Busan 2017 Review: A TIGER IN WINTER Hunts Our Individual Fears

Director Lee Kwang-kuk's film features some strong performances, particularly an excellent Ko Hyun-jung.

Contributor; Seoul, South Korea (@pierceconran)
Busan 2017 Review: A TIGER IN WINTER Hunts Our Individual Fears

Following his wonderfully droll indies Romance Joe and A Matter of Interpretation, both of which also debuted at Busan, director Lee Kwang-kuk is back with A Tiger in Winter.

Though it employs a similarly low-key but careful aesthetic and continues to explore some of the same themes, Lee's latest loses much of his earlier work's comedy. Yet it also gains a more focused and structured screenplay, if a little conventional by his standards, and features some strong performances, particularly an excellent Ko Hyun-jung as a drunken, has-been novelist.

Wannabe writer Gyeong-yu wakes up in his girlfriend's apartment one day to two pieces of news: a tiger has escaped from the zoo and is prowling the city, and his girlfriend wants him to leave her apartment. He wanders around with a suitcase trying to stay with a friend and making ends meet as a designated driver. One night he bumps into his ex-girlfriend Yu-jeong, who succeeded to become a writer when he didn't, but has now found herself at the bottom of a bottle as she struggles to come up with a long-in-the-works follow-up.

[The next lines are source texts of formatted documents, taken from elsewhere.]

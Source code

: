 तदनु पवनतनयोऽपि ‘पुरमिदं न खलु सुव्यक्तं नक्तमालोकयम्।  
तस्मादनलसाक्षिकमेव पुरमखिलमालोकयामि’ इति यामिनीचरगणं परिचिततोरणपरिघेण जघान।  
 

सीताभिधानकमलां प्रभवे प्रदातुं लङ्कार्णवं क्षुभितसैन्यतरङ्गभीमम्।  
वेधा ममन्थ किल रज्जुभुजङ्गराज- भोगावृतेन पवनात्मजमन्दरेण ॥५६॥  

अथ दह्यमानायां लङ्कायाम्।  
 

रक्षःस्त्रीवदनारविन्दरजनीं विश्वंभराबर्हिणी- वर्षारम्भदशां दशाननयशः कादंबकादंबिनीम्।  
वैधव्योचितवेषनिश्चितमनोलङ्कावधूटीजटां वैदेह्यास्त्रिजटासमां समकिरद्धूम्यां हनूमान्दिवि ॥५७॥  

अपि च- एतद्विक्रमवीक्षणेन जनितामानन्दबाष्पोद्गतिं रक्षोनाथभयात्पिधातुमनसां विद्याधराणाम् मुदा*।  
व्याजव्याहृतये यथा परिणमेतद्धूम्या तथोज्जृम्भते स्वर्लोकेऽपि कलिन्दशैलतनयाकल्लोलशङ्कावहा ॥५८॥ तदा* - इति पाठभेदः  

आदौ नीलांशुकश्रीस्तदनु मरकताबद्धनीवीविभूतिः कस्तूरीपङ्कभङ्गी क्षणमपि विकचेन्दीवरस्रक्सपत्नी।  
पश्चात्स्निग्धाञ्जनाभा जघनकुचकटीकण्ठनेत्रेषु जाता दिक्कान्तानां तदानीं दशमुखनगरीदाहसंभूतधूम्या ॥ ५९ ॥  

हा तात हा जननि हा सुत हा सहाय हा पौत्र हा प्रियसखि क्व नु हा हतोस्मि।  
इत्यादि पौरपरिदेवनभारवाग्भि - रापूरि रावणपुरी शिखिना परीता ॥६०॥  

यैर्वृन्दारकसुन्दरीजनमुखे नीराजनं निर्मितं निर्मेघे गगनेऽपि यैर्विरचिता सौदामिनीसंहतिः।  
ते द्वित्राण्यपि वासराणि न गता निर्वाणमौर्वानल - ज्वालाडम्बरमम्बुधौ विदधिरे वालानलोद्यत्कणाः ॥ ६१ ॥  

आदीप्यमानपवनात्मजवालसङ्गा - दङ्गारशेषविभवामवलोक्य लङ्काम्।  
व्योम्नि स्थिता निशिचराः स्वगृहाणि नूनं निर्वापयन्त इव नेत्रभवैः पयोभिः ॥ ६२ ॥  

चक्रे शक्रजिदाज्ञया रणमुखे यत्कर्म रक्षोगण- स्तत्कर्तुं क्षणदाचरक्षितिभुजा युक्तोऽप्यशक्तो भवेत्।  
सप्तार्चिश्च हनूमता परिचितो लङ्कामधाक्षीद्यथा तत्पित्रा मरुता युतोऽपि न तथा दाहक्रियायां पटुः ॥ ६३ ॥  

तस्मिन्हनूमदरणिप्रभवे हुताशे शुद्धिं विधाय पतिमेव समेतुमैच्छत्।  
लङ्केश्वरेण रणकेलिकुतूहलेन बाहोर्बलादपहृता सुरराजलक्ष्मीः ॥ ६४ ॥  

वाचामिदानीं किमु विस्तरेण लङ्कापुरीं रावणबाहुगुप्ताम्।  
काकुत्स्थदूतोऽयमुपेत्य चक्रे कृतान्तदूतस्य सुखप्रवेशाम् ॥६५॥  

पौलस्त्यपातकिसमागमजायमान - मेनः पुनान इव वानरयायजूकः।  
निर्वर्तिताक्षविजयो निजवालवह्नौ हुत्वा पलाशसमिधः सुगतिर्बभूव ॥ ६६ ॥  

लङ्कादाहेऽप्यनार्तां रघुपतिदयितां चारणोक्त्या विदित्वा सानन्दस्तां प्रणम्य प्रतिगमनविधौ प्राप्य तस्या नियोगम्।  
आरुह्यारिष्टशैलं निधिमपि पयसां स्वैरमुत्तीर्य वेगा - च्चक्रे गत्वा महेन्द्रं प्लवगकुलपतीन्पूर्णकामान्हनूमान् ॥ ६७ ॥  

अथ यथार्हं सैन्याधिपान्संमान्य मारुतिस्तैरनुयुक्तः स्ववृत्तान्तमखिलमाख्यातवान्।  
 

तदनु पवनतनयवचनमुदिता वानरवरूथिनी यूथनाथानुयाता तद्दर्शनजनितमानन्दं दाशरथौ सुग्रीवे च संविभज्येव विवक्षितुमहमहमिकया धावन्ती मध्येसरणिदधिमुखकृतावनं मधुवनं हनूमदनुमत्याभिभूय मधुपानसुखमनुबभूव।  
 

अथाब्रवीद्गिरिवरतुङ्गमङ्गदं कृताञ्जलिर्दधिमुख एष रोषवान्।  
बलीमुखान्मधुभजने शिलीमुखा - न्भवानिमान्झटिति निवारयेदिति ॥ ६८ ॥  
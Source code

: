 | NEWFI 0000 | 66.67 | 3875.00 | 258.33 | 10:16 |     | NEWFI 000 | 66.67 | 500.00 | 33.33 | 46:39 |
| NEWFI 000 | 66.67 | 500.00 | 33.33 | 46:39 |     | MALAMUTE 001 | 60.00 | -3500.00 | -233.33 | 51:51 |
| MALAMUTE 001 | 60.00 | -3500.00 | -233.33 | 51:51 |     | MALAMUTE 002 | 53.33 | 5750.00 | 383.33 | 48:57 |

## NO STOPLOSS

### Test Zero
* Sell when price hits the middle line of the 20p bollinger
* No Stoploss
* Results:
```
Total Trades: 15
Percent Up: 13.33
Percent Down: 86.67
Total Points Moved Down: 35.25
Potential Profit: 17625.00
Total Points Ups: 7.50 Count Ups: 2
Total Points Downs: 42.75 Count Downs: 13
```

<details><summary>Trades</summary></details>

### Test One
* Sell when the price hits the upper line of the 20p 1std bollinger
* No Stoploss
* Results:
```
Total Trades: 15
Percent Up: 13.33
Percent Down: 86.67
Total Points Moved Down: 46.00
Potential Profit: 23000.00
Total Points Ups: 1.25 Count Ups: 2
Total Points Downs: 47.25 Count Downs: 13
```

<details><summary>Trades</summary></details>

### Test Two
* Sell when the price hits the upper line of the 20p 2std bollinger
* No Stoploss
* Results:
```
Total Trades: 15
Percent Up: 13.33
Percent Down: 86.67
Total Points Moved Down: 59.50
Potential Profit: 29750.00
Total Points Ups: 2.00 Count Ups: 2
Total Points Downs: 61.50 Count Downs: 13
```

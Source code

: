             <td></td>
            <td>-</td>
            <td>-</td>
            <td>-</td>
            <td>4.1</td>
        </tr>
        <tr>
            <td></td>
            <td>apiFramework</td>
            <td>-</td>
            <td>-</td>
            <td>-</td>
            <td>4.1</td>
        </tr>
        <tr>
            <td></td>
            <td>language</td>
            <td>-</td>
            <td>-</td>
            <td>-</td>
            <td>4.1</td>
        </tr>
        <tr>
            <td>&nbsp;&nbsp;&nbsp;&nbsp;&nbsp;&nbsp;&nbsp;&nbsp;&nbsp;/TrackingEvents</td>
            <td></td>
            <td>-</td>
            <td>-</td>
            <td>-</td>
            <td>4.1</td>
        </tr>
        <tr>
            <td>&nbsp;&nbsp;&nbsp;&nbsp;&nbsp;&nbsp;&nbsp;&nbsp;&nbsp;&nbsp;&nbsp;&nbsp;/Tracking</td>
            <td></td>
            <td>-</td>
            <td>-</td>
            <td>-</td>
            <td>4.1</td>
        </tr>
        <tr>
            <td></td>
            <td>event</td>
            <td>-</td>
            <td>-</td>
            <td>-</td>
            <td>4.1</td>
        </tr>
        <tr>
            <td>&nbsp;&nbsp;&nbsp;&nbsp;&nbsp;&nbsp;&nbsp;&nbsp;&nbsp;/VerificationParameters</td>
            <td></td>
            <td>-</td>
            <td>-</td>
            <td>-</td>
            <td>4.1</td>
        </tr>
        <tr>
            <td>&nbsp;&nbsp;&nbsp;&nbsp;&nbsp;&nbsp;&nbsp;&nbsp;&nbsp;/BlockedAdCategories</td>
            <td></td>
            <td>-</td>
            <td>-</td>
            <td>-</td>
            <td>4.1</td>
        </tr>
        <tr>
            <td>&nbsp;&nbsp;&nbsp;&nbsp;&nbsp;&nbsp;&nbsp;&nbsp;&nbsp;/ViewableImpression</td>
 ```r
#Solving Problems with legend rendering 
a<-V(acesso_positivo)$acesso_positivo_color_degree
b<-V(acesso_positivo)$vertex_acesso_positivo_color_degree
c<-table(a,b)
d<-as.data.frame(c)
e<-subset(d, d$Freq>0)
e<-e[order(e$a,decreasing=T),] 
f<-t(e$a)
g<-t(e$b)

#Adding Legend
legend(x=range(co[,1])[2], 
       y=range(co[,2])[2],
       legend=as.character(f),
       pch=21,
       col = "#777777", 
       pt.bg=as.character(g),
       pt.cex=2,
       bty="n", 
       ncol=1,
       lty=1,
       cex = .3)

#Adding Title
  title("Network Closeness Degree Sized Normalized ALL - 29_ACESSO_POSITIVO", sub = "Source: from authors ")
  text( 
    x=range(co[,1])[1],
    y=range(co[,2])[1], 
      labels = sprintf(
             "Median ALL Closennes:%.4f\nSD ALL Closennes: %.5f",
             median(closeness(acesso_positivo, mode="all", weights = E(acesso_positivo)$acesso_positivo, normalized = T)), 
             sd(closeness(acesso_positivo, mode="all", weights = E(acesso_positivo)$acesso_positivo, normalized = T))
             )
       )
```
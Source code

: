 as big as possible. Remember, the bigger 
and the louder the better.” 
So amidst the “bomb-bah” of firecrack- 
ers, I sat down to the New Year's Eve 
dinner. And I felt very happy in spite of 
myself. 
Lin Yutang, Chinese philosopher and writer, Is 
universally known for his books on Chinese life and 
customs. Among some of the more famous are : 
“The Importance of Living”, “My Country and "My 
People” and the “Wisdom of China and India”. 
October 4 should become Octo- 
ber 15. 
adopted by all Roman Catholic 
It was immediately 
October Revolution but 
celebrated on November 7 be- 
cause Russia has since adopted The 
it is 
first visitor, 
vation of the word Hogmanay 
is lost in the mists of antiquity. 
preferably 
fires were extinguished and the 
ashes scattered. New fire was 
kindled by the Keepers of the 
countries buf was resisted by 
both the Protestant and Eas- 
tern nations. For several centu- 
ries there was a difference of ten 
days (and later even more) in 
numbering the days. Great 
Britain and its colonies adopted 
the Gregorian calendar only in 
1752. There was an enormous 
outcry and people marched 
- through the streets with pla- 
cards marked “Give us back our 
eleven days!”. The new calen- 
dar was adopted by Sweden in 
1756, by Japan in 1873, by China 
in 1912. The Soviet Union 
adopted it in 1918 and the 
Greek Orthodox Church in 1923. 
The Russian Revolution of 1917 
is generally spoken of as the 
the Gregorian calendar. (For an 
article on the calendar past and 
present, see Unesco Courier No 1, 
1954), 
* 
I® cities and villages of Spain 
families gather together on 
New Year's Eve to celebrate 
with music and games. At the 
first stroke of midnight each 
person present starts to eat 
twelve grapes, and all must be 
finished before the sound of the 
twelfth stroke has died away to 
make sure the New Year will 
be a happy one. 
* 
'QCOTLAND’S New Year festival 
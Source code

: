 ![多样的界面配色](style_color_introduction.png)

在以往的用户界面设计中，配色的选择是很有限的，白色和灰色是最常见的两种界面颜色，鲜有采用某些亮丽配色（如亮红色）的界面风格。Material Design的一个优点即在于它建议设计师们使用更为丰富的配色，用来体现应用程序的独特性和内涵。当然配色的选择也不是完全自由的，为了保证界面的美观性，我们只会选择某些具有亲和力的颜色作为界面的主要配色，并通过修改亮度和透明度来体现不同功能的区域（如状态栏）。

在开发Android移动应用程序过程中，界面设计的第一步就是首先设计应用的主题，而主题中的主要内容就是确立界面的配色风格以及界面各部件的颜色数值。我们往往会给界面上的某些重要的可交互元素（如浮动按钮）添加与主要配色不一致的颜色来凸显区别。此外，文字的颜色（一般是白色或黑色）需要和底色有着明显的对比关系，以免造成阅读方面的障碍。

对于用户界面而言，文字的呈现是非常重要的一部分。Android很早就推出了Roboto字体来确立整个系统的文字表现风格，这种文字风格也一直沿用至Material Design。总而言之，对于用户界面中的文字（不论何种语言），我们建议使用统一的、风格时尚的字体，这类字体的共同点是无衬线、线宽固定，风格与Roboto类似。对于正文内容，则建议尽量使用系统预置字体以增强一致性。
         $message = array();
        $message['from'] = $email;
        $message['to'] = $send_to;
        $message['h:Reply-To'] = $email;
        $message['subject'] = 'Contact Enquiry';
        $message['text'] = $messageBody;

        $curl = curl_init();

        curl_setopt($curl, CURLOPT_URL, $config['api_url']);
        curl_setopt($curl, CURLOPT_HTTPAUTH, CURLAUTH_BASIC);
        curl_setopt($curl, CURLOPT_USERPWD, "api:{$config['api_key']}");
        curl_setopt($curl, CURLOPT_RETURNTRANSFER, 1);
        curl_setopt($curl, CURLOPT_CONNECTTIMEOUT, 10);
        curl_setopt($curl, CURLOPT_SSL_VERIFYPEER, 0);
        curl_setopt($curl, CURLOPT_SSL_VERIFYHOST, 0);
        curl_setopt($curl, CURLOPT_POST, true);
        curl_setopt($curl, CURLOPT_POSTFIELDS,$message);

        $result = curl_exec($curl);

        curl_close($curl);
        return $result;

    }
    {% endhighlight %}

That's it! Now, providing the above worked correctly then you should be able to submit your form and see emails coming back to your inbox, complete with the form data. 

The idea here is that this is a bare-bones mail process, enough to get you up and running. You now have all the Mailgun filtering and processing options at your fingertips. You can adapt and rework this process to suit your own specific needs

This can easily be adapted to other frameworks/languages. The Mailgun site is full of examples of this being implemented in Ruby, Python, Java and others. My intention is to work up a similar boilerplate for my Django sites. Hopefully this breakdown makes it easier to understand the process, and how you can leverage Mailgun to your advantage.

It's worth nothing the difference between the original and English titles, as in Korean the film is called 'A Winter Guest Who Is Scarier than a Tiger', which is derived from a series of local idioms that conflate the image of a tiger with our personal fears. For example, 'If you want to catch the tiger you have to go into the cave alone' is a way of saying we need to confront our fears head on. As an aside, the Korean version of 'speak of the devil', roughly translates as 'when I mention the tiger, it appears'.

Lee's film comes back time and again to the escaped tiger, which is a metaphor relating to the fears of the main characters and is brought up in conversation all regular intervals, just in time to keep the tension with the characters at a high pitch. Both Gyeong-yu and Yu-jeong feel enormous pressure from the societal structures they either find themselves in (in Yu-jeong's case) or just on the fringes of (for Gyeong-yu).

The terribly handsome Lee Jin-wook (Miss Granny) is rarely called upon for more than his looks but here he is given a proper role and proves to be up to the task, playing Gyeong-yu as a layered character who tries to put on a brave face but slowly cracks when faced by consecutive disappointments and cheating customers.

Last seen in Miss Conspirator, Ko is a revelation as Yu-jeong, playing her with a playful and wobbly physicality that shrouds a deep well of anxiety. As an assistant director for Hong Sangsoo, Lee collaborated with Ko several times in the past. Speaking of Hong connections, Lee teams up with his director of photography Kim Hyoung-gu, who is considered an expert on dialogue-heavy long takes. Several appear in the film, but they never feel drawn out, a testament to his skill, the strength of the dialogue and the lead performers.

Though not as easily enjoyable as Lee's first two films, the sober A Tiger in Winter offers pleasures of a different kind as we follow one character (for the most part) as he comes face to face with the various injustices that plague Korean society. From the rigidity of hierarchy to the lies and deceit by individuals simply seeking a leg up in an unfair system, to our fears and foibles, the tiger lurks everywhere.